= Directions =
Where does the word "public" appear in the data? Copy every line that holds it.

= Supplied data =
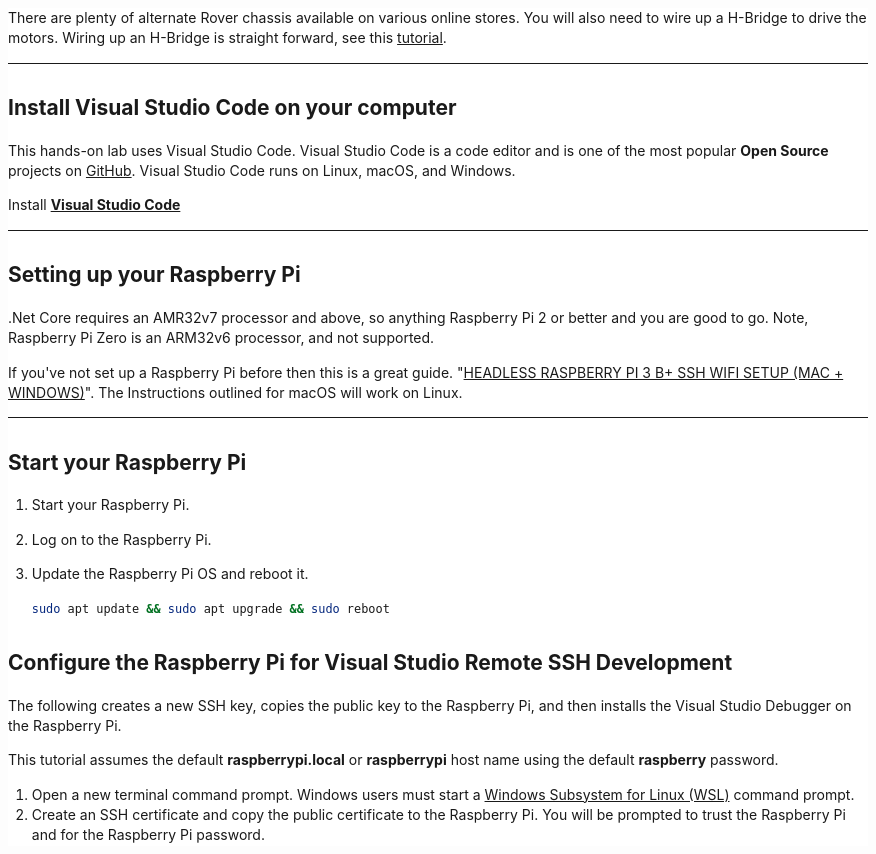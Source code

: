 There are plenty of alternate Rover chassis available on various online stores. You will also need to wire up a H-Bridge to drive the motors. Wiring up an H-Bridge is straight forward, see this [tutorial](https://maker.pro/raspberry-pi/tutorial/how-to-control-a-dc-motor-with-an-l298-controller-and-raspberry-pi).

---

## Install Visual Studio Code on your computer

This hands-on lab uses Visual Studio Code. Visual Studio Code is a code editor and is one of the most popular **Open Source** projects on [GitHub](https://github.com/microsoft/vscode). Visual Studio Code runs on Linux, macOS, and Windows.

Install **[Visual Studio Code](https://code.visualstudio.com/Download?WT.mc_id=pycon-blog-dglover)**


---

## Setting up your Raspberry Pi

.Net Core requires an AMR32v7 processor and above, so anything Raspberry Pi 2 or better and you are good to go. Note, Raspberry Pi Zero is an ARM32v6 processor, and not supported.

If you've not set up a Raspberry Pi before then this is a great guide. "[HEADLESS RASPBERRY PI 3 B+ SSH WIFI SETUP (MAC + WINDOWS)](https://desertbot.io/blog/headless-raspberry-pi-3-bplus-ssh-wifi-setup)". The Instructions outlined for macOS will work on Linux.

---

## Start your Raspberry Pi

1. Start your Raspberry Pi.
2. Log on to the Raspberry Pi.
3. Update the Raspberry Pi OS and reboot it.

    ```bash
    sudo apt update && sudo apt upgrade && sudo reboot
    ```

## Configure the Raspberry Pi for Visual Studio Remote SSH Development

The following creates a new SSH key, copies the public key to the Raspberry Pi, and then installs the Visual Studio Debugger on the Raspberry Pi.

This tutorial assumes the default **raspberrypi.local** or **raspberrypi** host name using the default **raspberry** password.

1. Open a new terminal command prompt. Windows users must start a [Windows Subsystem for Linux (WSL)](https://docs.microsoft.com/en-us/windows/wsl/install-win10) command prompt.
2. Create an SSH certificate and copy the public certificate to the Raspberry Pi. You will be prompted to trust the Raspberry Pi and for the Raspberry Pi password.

* * *

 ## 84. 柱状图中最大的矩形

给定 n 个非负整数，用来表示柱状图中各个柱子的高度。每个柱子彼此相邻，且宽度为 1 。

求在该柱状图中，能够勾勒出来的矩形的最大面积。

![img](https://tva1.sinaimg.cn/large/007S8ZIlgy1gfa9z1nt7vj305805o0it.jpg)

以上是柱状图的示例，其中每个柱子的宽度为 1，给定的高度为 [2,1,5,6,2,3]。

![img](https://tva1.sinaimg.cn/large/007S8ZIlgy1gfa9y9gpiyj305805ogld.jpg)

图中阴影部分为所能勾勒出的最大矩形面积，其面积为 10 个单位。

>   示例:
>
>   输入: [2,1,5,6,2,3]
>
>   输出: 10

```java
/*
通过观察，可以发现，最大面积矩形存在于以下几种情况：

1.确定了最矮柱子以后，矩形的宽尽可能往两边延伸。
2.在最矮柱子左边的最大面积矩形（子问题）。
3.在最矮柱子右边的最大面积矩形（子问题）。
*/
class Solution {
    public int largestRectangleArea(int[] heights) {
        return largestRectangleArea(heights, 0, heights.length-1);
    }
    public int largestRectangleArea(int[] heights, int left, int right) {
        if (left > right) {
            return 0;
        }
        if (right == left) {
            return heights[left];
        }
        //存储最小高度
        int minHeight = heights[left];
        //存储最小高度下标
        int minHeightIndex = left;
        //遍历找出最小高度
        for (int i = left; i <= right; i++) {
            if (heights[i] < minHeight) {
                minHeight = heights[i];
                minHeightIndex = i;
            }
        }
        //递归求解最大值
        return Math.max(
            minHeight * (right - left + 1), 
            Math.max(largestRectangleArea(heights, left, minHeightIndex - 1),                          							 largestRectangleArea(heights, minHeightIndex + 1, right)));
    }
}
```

= Answer section =
The following creates a new SSH key, copies the public key to the Raspberry Pi, and then installs the Visual Studio Debugger on the Raspberry Pi.
2. Create an SSH certificate and copy the public certificate to the Raspberry Pi. You will be prompted to trust the Raspberry Pi and for the Raspberry Pi password.
    public int largestRectangleArea(int[] heights) {
    public int largestRectangleArea(int[] heights, int left, int right) {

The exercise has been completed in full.